La CCG a d’ailleurs adopté une résolution demandant à la Ville d’accélérer le processus de mise à jour du Programme particulier d’urbanisme (PPU) afin de mieux accueillir le développement.

En vigueur jusqu’en 2025, le PPU doit faire l’objet d’un exercice de planification dès maintenant, selonle président.

On a besoin d’arrimer les acteurs au centre-ville pour que tout ça soit plus harmonieux. Actuellement, ce sont des voix discordantes qui se font entendre, ajoute M. Bisson.

« Les grands perdants dans tout ça, ce sont les citoyens et, au passage, les entrepreneurs. »

— Une citation de  Stéphane Bisson, président de la Chambre de commerce de Gatineau

Rappelons que l’Association de la construction du Québec et l’Association des professionnels de la construction et de l’habitation du Québec se sont jointes à la CCG la semaine dernière pour dénoncer la décision de la Ville de rejeter la demande de démolition de la maison allumette dans le secteur de Hull.

Débats et démolitions

Par ailleurs, en fin de journée mardi, le Comité sur les demandes de démolition (CDD) de la Ville a approuvé la demande de démolition de six maisons sur l'île de Hull.

Le projet qui sous-tend ces demandes est celui de la firme Oktodev, qui vise à construire un immeuble de six à dix étages au centre-ville.

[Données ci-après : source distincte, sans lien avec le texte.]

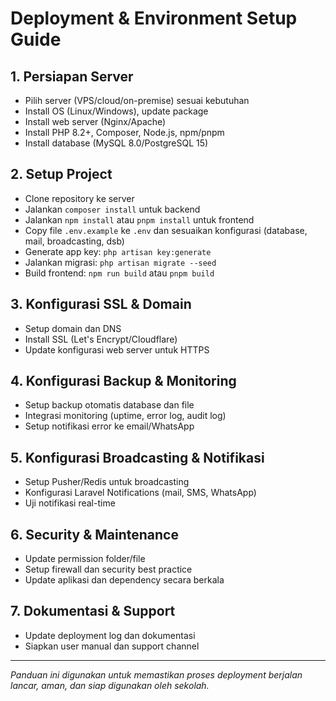 # Deployment & Environment Setup Guide

## 1. Persiapan Server
- Pilih server (VPS/cloud/on-premise) sesuai kebutuhan
- Install OS (Linux/Windows), update package
- Install web server (Nginx/Apache)
- Install PHP 8.2+, Composer, Node.js, npm/pnpm
- Install database (MySQL 8.0/PostgreSQL 15)

## 2. Setup Project
- Clone repository ke server
- Jalankan `composer install` untuk backend
- Jalankan `npm install` atau `pnpm install` untuk frontend
- Copy file `.env.example` ke `.env` dan sesuaikan konfigurasi (database, mail, broadcasting, dsb)
- Generate app key: `php artisan key:generate`
- Jalankan migrasi: `php artisan migrate --seed`
- Build frontend: `npm run build` atau `pnpm build`

## 3. Konfigurasi SSL & Domain
- Setup domain dan DNS
- Install SSL (Let's Encrypt/Cloudflare)
- Update konfigurasi web server untuk HTTPS

## 4. Konfigurasi Backup & Monitoring
- Setup backup otomatis database dan file
- Integrasi monitoring (uptime, error log, audit log)
- Setup notifikasi error ke email/WhatsApp

## 5. Konfigurasi Broadcasting & Notifikasi
- Setup Pusher/Redis untuk broadcasting
- Konfigurasi Laravel Notifications (mail, SMS, WhatsApp)
- Uji notifikasi real-time

## 6. Security & Maintenance
- Update permission folder/file
- Setup firewall dan security best practice
- Update aplikasi dan dependency secara berkala

## 7. Dokumentasi & Support
- Update deployment log dan dokumentasi
- Siapkan user manual dan support channel

---
*Panduan ini digunakan untuk memastikan proses deployment berjalan lancar, aman, dan siap digunakan oleh sekolah.*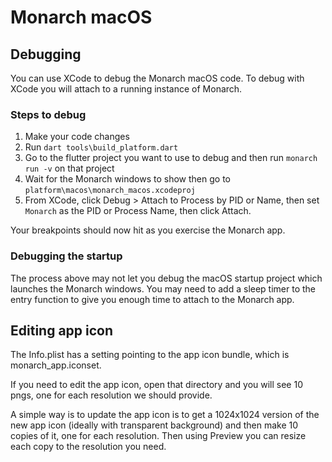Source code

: # Monarch macOS

## Debugging
You can use XCode to debug the Monarch macOS code. To debug with XCode you will 
attach to a running instance of Monarch.

### Steps to debug
1. Make your code changes
2. Run `dart tools\build_platform.dart`
3. Go to the flutter project you want to use to debug and then run `monarch run -v` on that project
4. Wait for the Monarch windows to show then go to `platform\macos\monarch_macos.xcodeproj`
5. From XCode, click Debug > Attach to Process by PID or Name, then set `Monarch` as the  PID or Process Name,
   then click Attach.

Your breakpoints should now hit as you exercise the Monarch app. 

### Debugging the startup
The process above may not let you debug the macOS startup project which launches the 
Monarch windows. You may need to add a sleep timer to the entry function to give you 
enough time to attach to the Monarch app. 

## Editing app icon
The Info.plist has a setting pointing to the app icon bundle, which is monarch_app.iconset.

If you need to edit the app icon, open that directory and you will see 10 pngs, one for each resolution
we should provide.

A simple way is to update the app icon is to get a 1024x1024 version of the new app icon (ideally with transparent background) 
and then make 10 copies of it, one for each resolution. Then using Preview you can resize each copy
to the resolution you need.

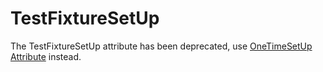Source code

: # TestFixtureSetUp


The TestFixtureSetUp attribute has been deprecated, use [OneTimeSetUp Attribute](OneTimeSetUp.md) instead.

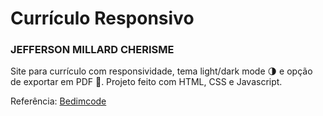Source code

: # Currículo Responsivo
### JEFFERSON MILLARD CHERISME
Site para currículo com responsividade, tema light/dark mode 🌗 e opção de exportar em PDF 📄. Projeto feito com HTML, CSS e Javascript. 

Referência: [Bedimcode](https://www.youtube.com/c/Bedimcode)
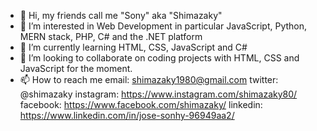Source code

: - 👋 Hi, my friends call me "Sony" aka "Shimazaky"
- 👀 I’m interested in Web Development in particular JavaScript, Python, MERN stack, PHP, C# and the .NET platform
- 🌱 I’m currently learning HTML, CSS, JavaScript and C#
- 💞️ I’m looking to collaborate on coding projects with HTML, CSS and JavaScript for the moment. 
- 📫 How to reach me
      email: shimazaky1980@gmail.com
      twitter: @shimazaky
      instagram: https://www.instagram.com/shimazaky80/
      facebook: https://www.facebook.com/shimazaky/
      linkedin: https://www.linkedin.com/in/jose-sonhy-96949aa2/

<!---
Shimazaky80/Shimazaky80 is a ✨ special ✨ repository because its `README.md` (this file) appears on your GitHub profile.
You can click the Preview link to take a look at your changes.
--->
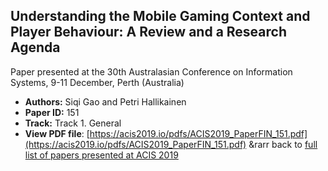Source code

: ## Understanding the Mobile Gaming Context and Player Behaviour: A Review and a Research Agenda

Paper presented at the 30th Australasian Conference on Information Systems, 9-11 December, Perth (Australia)
- **Authors:** Siqi Gao and Petri Hallikainen
- **Paper ID:** 151
- **Track:** Track 1. General
- **View PDF file**: [https://acis2019.io/pdfs/ACIS2019_PaperFIN_151.pdf](https://acis2019.io/pdfs/ACIS2019_PaperFIN_151.pdf)
&rarr back to [full list of papers presented at ACIS 2019](https://acis2019.io/)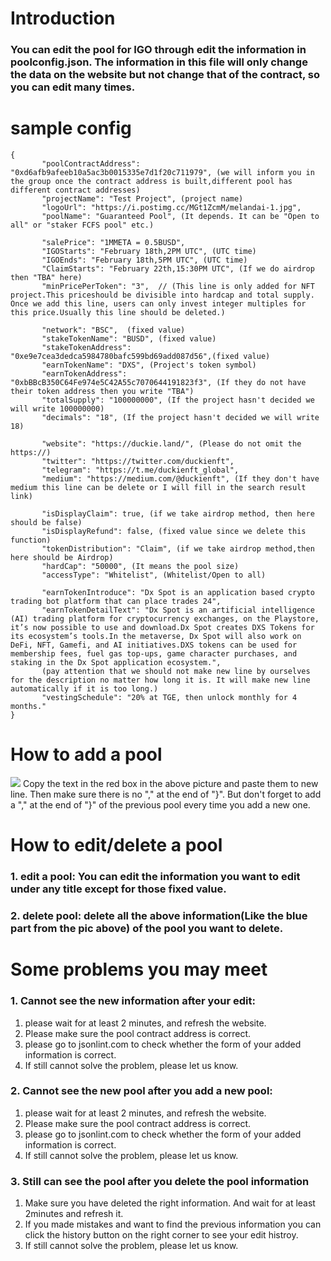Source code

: # Introduction 
### You can edit the pool for IGO through edit the information in poolconfig.json. The information in this file will only change the data on the website but not change that of the contract, so you can edit many times.
# sample config

    {
           "poolContractAddress": "0xd6afb9afeeb10a5ac3b0015335e7d1f20c711979", (we will inform you in the group once the contract address is built,different pool has different contract addresses)
           "projectName": "Test Project", (project name)
           "logoUrl": "https://i.postimg.cc/MGt1ZcmM/melandai-1.jpg", 
           "poolName": "Guaranteed Pool", (It depends. It can be "Open to all" or "staker FCFS pool" etc.)
    
           "salePrice": "1MMETA = 0.5BUSD",
           "IGOStarts": "February 18th,2PM UTC", (UTC time)
           "IGOEnds": "February 18th,5PM UTC", (UTC time)
           "ClaimStarts": "February 22th,15:30PM UTC", (If we do airdrop then "TBA" here)
           "minPricePerToken": "3",  // (This line is only added for NFT project.This priceshould be divisible into hardcap and total supply. Once we add this line, users can only invest integer multiples for this price.Usually this line should be deleted.)
     
           "network": "BSC",  (fixed value)
           "stakeTokenName": "BUSD", (fixed value)
           "stakeTokenAddress": "0xe9e7cea3dedca5984780bafc599bd69add087d56",(fixed value)
           "earnTokenName": "DXS", (Project's token symbol)
           "earnTokenAddress": "0xbBBcB350C64Fe974e5C42A55c7070644191823f3", (If they do not have their token address then you write "TBA")
           "totalSupply": "100000000", (If the project hasn't decided we will write 100000000)
           "decimals": "18", (If the project hasn't decided we will write 18)
     
           "website": "https://duckie.land/", (Please do not omit the https://)
           "twitter": "https://twitter.com/duckienft",
           "telegram": "https://t.me/duckienft_global",
           "medium": "https://medium.com/@duckienft", (If they don't have medium this line can be delete or I will fill in the search result link)
     
           "isDisplayClaim": true, (if we take airdrop method, then here should be false)
           "isDisplayRefund": false, (fixed value since we delete this function)
           "tokenDistribution": "Claim", (if we take airdrop method,then here should be Airdrop)
           "hardCap": "50000", (It means the pool size)
           "accessType": "Whitelist", (Whitelist/Open to all)
     
           "earnTokenIntroduce": "Dx Spot is an application based crypto trading bot platform that can place trades 24",
           "earnTokenDetailText": "Dx Spot is an artificial intelligence (AI) trading platform for cryptocurrency exchanges, on the Playstore, it’s now possible to use and download.Dx Spot creates DXS Tokens for its ecosystem’s tools.In the metaverse, Dx Spot will also work on DeFi, NFT, Gamefi, and AI initiatives.DXS tokens can be used for membership fees, fuel gas top-ups, game character purchases, and staking in the Dx Spot application ecosystem.", 
           (pay attention that we should not make new line by ourselves for the description no matter how long it is. It will make new line automatically if it is too long.)
           "vestingSchedule": "20% at TGE, then unlock monthly for 4 months."
    }

# How to add a pool
![](https://cheersland.s3.ap-southeast-1.amazonaws.com/docs/cheersland+pic/cheersland.png)
Copy the text in the red box in the above picture and paste them to new line. Then make sure there is no "," at the end of "}". But don't forget to add a "," at the end of "}" of the previous pool every time you add a new one.
# How to edit/delete a pool
### 1. edit a pool: You can edit the information you want to edit under any title except for those fixed value.
### 2. delete pool: delete all the above information(Like the blue part from the pic above) of the pool you want to delete. 
# Some problems you may meet
### 1. Cannot see the new information after your edit: 
1. please wait for at least 2 minutes, and refresh the website.
2. Please make sure the pool contract address is correct.
3. please go to jsonlint.com to check whether the form of your added information is correct.
4. If still cannot solve the problem, please let us know.
### 2. Cannot see the new pool after you add a new pool:
1. please wait for at least 2 minutes, and refresh the website.
2. Please make sure the pool contract address is correct.
4. please go to jsonlint.com to check whether the form of your added information is correct.
5. If still cannot solve the problem, please let us know.
### 3. Still can see the pool after you delete the pool information
1. Make sure you have deleted the right information. And wait for at least 2minutes and refresh it.
2. If you made mistakes and want to find the previous information you can click the history button on the right corner to see your edit histroy.
3. If still cannot solve the problem, please let us know.

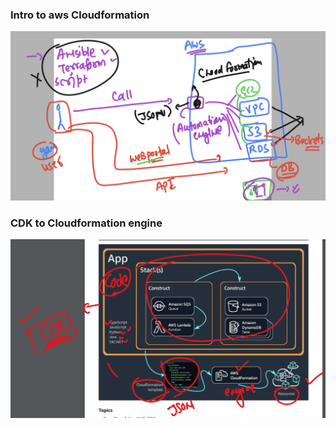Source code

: ### Intro to aws Cloudformation 

<img src="cf1.png">

### CDK to Cloudformation engine 

<img src="cf2.png">

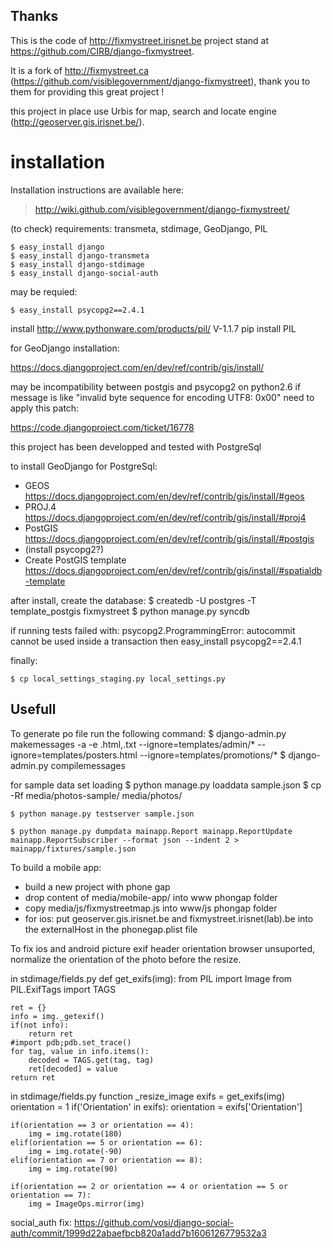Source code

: 
Thanks
------
This is the code of http://fixmystreet.irisnet.be project stand at https://github.com/CIRB/django-fixmystreet.

It is a fork of http://fixmystreet.ca (https://github.com/visiblegovernment/django-fixmystreet), thank you to them for providing this great project !

this project in place use Urbis for map, search and locate engine (http://geoserver.gis.irisnet.be/).

installation
============

Installation instructions are available here:
> http://wiki.github.com/visiblegovernment/django-fixmystreet/


(to check)
requirements: transmeta, stdimage, GeoDjango, PIL

    $ easy_install django
    $ easy_install django-transmeta
    $ easy_install django-stdimage
    $ easy_install django-social-auth

may be requied:

    $ easy_install psycopg2==2.4.1


install http://www.pythonware.com/products/pil/ V-1.1.7
pip install PIL


for GeoDjango installation:

https://docs.djangoproject.com/en/dev/ref/contrib/gis/install/

may be incompatibility between postgis and psycopg2 on python2.6
if message is like "invalid byte sequence for encoding UTF8: 0x00"
need to apply this patch:

https://code.djangoproject.com/ticket/16778


this project has been developped and tested with PostgreSql

to install GeoDjango for PostgreSql:
* GEOS https://docs.djangoproject.com/en/dev/ref/contrib/gis/install/#geos
* PROJ.4 https://docs.djangoproject.com/en/dev/ref/contrib/gis/install/#proj4
* PostGIS https://docs.djangoproject.com/en/dev/ref/contrib/gis/install/#postgis
* (install psycopg2?)
* Create PostGIS template https://docs.djangoproject.com/en/dev/ref/contrib/gis/install/#spatialdb-template


after install, create the database:
    $ createdb -U postgres -T template_postgis fixmystreet
    $ python manage.py syncdb

if running tests failed with:
    psycopg2.ProgrammingError: autocommit cannot be used inside a transaction
then
    easy_install psycopg2==2.4.1


finally:

    $ cp local_settings_staging.py local_settings.py


Usefull
-------
To generate po file run the following command:
    $ django-admin.py makemessages -a -e .html,.txt --ignore=templates/admin/* --ignore=templates/posters.html --ignore=templates/promotions/*
    $ django-admin.py compilemessages

for sample data set loading
    $ python manage.py loaddata sample.json
    $ cp -Rf media/photos-sample/ media/photos/

    $ python manage.py testserver sample.json

    $ python manage.py dumpdata mainapp.Report mainapp.ReportUpdate mainapp.ReportSubscriber --format json --indent 2 > mainapp/fixtures/sample.json


To build a mobile app:
* build a new project with phone gap
* drop content of media/mobile-app/ into www phongap folder
* copy media/js/fixmystreetmap.js into www/js phongap folder
* for ios: put geoserver.gis.irisnet.be and fixmystreet.irisnet(lab).be into the externalHost in the phonegap.plist file




To fix ios and android picture exif header orientation browser unsuported, normalize the orientation of the photo before the resize.

in stdimage/fields.py
def get_exifs(img):
    from PIL import Image
    from PIL.ExifTags import TAGS

    ret = {}
    info = img._getexif()
    if(not info):
        return ret
    #import pdb;pdb.set_trace()
    for tag, value in info.items():
        decoded = TAGS.get(tag, tag)
        ret[decoded] = value
    return ret


in stdimage/fields.py function _resize_image
    exifs = get_exifs(img)
    orientation = 1
    if('Orientation' in exifs):
        orientation = exifs['Orientation']

    if(orientation == 3 or orientation == 4):
        img = img.rotate(180)
    elif(orientation == 5 or orientation == 6):
        img = img.rotate(-90)
    elif(orientation == 7 or orientation == 8):
        img = img.rotate(90)
    
    if(orientation == 2 or orientation == 4 or orientation == 5 or orientation == 7):
        img = ImageOps.mirror(img)

social_auth fix:
https://github.com/vosi/django-social-auth/commit/1999d22abaefbcb820a1add7b1606126779532a3

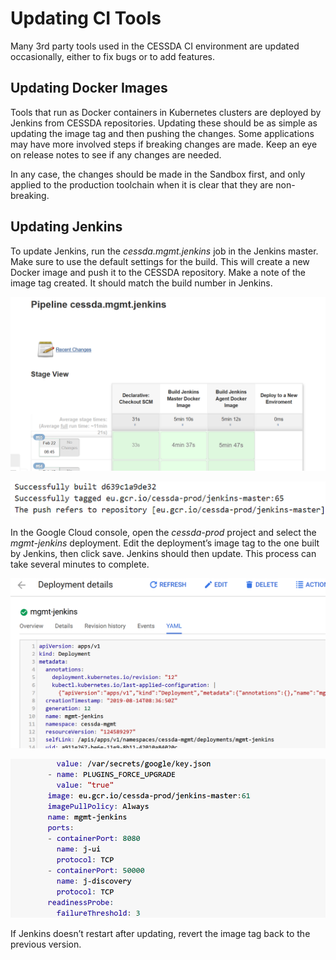 # Updating CI Tools

Many 3rd party tools used in the CESSDA CI environment are updated occasionally, either to fix bugs or to add features.

## Updating Docker Images

Tools that run as Docker containers in Kubernetes clusters are deployed by Jenkins from CESSDA repositories.
Updating these should be as simple as updating the image tag and then pushing the changes.
Some applications may have more involved steps if breaking changes are made. Keep an eye on release notes to see if any changes are needed.

In any case, the changes should be made in the Sandbox first, and only applied to the production toolchain when it is clear that they are non-breaking.

## Updating Jenkins

To update Jenkins, run the *cessda.mgmt.jenkins* job in the Jenkins master.
Make sure to use the default settings for the build.
This will create a new Docker image and push it to the CESSDA repository.
Make a note of the image tag created. It should match the build number in Jenkins.

![Management Pipeline](../../assets/managementPipeline.png)

![Successful Build](../../assets/successfulBuild.png)

In the Google Cloud console, open the *cessda-prod* project and select the *mgmt-jenkins* deployment.
Edit the deployment’s image tag to the one built by Jenkins, then click save.
Jenkins should then update. This process can take several minutes to complete.

![Deployment Details](../../assets/deploymentDetails.png)

![Deployment File Detail](../../assets/deploymentFileDetail.png)

If Jenkins doesn’t restart after updating, revert the image tag back to the previous version.
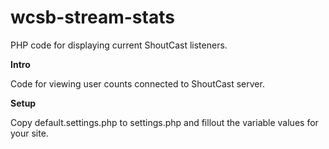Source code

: # wcsb-stream-stats
PHP code for displaying current ShoutCast listeners.

__Intro__

Code for viewing user counts connected to ShoutCast server.

__Setup__

Copy default.settings.php to settings.php and fillout the variable values for your site.
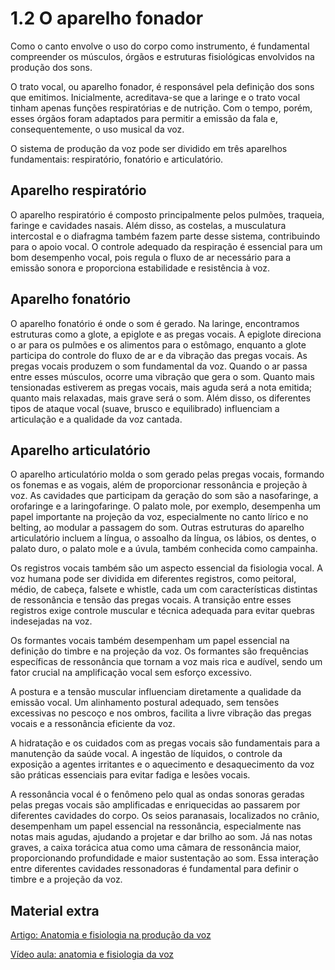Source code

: # 1.2 O aparelho fonador

 Como o canto envolve o uso do corpo como instrumento, é fundamental compreender os músculos, órgãos e estruturas fisiológicas envolvidos na produção dos sons.

 O trato vocal, ou aparelho fonador, é responsável pela definição dos sons que emitimos. Inicialmente, acreditava-se que a laringe e o trato vocal tinham apenas funções respiratórias e de nutrição. Com o tempo, porém, esses órgãos foram adaptados para permitir a emissão da fala e, consequentemente, o uso musical da voz.

 O sistema de produção da voz pode ser dividido em três aparelhos fundamentais: respiratório, fonatório e articulatório.

## Aparelho respiratório

 O aparelho respiratório é composto principalmente pelos pulmões, traqueia, faringe e cavidades nasais. Além disso, as costelas, a musculatura intercostal e o diafragma também fazem parte desse sistema, contribuindo para o apoio vocal. O controle adequado da respiração é essencial para um bom desempenho vocal, pois regula o fluxo de ar necessário para a emissão sonora e proporciona estabilidade e resistência à voz.

 ## Aparelho fonatório

 O aparelho fonatório é onde o som é gerado. Na laringe, encontramos estruturas como a glote, a epiglote e as pregas vocais. A epiglote direciona o ar para os pulmões e os alimentos para o estômago, enquanto a glote participa do controle do fluxo de ar e da vibração das pregas vocais. As pregas vocais produzem o som fundamental da voz. Quando o ar passa entre esses músculos, ocorre uma vibração que gera o som. Quanto mais tensionadas estiverem as pregas vocais, mais aguda será a nota emitida; quanto mais relaxadas, mais grave será o som. Além disso, os diferentes tipos de ataque vocal (suave, brusco e equilibrado) influenciam a articulação e a qualidade da voz cantada.

 ## Aparelho articulatório

 O aparelho articulatório molda o som gerado pelas pregas vocais, formando os fonemas e as vogais, além de proporcionar ressonância e projeção à voz. As cavidades que participam da geração do som são a nasofaringe, a orofaringe e a laringofaringe. O palato mole, por exemplo, desempenha um papel importante na projeção da voz, especialmente no canto lírico e no belting, ao modular a passagem do som. Outras estruturas do aparelho articulatório incluem a língua, o assoalho da língua, os lábios, os dentes, o palato duro, o palato mole e a úvula, também conhecida como campainha.

 Os registros vocais também são um aspecto essencial da fisiologia vocal. A voz humana pode ser dividida em diferentes registros, como peitoral, médio, de cabeça, falsete e whistle, cada um com características distintas de ressonância e tensão das pregas vocais. A transição entre esses registros exige controle muscular e técnica adequada para evitar quebras indesejadas na voz.

 Os formantes vocais também desempenham um papel essencial na definição do timbre e na projeção da voz. Os formantes são frequências específicas de ressonância que tornam a voz mais rica e audível, sendo um fator crucial na amplificação vocal sem esforço excessivo.

 A postura e a tensão muscular influenciam diretamente a qualidade da emissão vocal. Um alinhamento postural adequado, sem tensões excessivas no pescoço e nos ombros, facilita a livre vibração das pregas vocais e a ressonância eficiente da voz.

 A hidratação e os cuidados com as pregas vocais são fundamentais para a manutenção da saúde vocal. A ingestão de líquidos, o controle da exposição a agentes irritantes e o aquecimento e desaquecimento da voz são práticas essenciais para evitar fadiga e lesões vocais.

 A ressonância vocal é o fenômeno pelo qual as ondas sonoras geradas pelas pregas vocais são amplificadas e enriquecidas ao passarem por diferentes cavidades do corpo. Os seios paranasais, localizados no crânio, desempenham um papel essencial na ressonância, especialmente nas notas mais agudas, ajudando a projetar e dar brilho ao som. Já nas notas graves, a caixa torácica atua como uma câmara de ressonância maior, proporcionando profundidade e maior sustentação ao som. Essa interação entre diferentes cavidades ressonadoras é fundamental para definir o timbre e a projeção da voz.

## Material extra

[Artigo: Anatomia e fisiologia na produção da voz](https://voicefoundation.org/health-science/voice-disorders/anatomy-physiology-of-voice-production/)

[Vídeo aula: anatomia e fisiologia da voz](https://www.youtube.com/watch?v=NF1OXivKM30)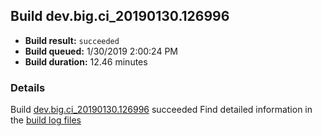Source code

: ## Build dev.big.ci_20190130.126996
- **Build result:** `succeeded`
- **Build queued:** 1/30/2019 2:00:24 PM
- **Build duration:** 12.46 minutes
### Details
Build [dev.big.ci_20190130.126996](https://winappstudio.visualstudio.com/web/build.aspx?pcguid=a4ef43be-68ce-4195-a619-079b4d9834c2&builduri=vstfs%3a%2f%2f%2fBuild%2fBuild%2f26996) succeeded
Find detailed information in the [build log files](https://uwpctdiags.blob.core.windows.net/buildlogs/dev.big.ci_20190130.126996_logs.zip)
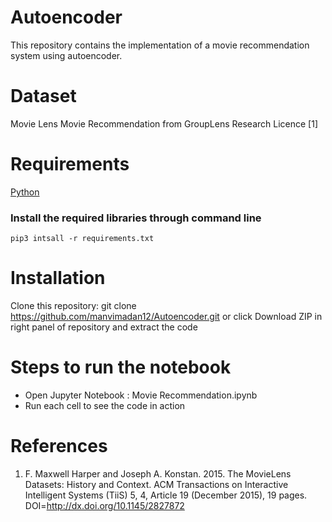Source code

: # Autoencoder
This repository contains the implementation of a movie recommendation system using autoencoder.

# Dataset
Movie Lens Movie Recommendation from GroupLens Research Licence [1]

# Requirements
[Python](https://www.python.org/downloads/)

### Install the required libraries through command line

`pip3 intsall -r requirements.txt`

# Installation
Clone this repository:
git clone https://github.com/manvimadan12/Autoencoder.git
or click Download ZIP in right panel of repository and extract the code

# Steps to run the notebook
* Open Jupyter Notebook : Movie Recommendation.ipynb
* Run each cell to see the code in action

# References
1. F. Maxwell Harper and Joseph A. Konstan. 2015. The MovieLens Datasets: History
and Context. ACM Transactions on Interactive Intelligent Systems (TiiS) 5, 4,
Article 19 (December 2015), 19 pages. DOI=http://dx.doi.org/10.1145/2827872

Ce bâtiment accueillerait 298 logements sur l’îlot situé entre les boulevards des Allumettières et Maisonneuve et des rues Champlain et Saint-Étienne.

Selon le CDD, le projet prévoit s'inscrire dans un programme de la Société canadienne d'hypothèques et de logement (SCHL) pour permettre l’inclusion de logements abordables.

Construites entre 1885 et 1943, ces maisons accueillent actuellement 12 logements et un site commercial.

Le processus de démolition pourra aller de l'avant si aucune demande d'appel n'est déposée.

L'Association des résidents de l'île de Hull s'était déjà prononcée contre le projet, mais n'a pas encore fait connaître son intention de déposer une demande d'appel de la décision.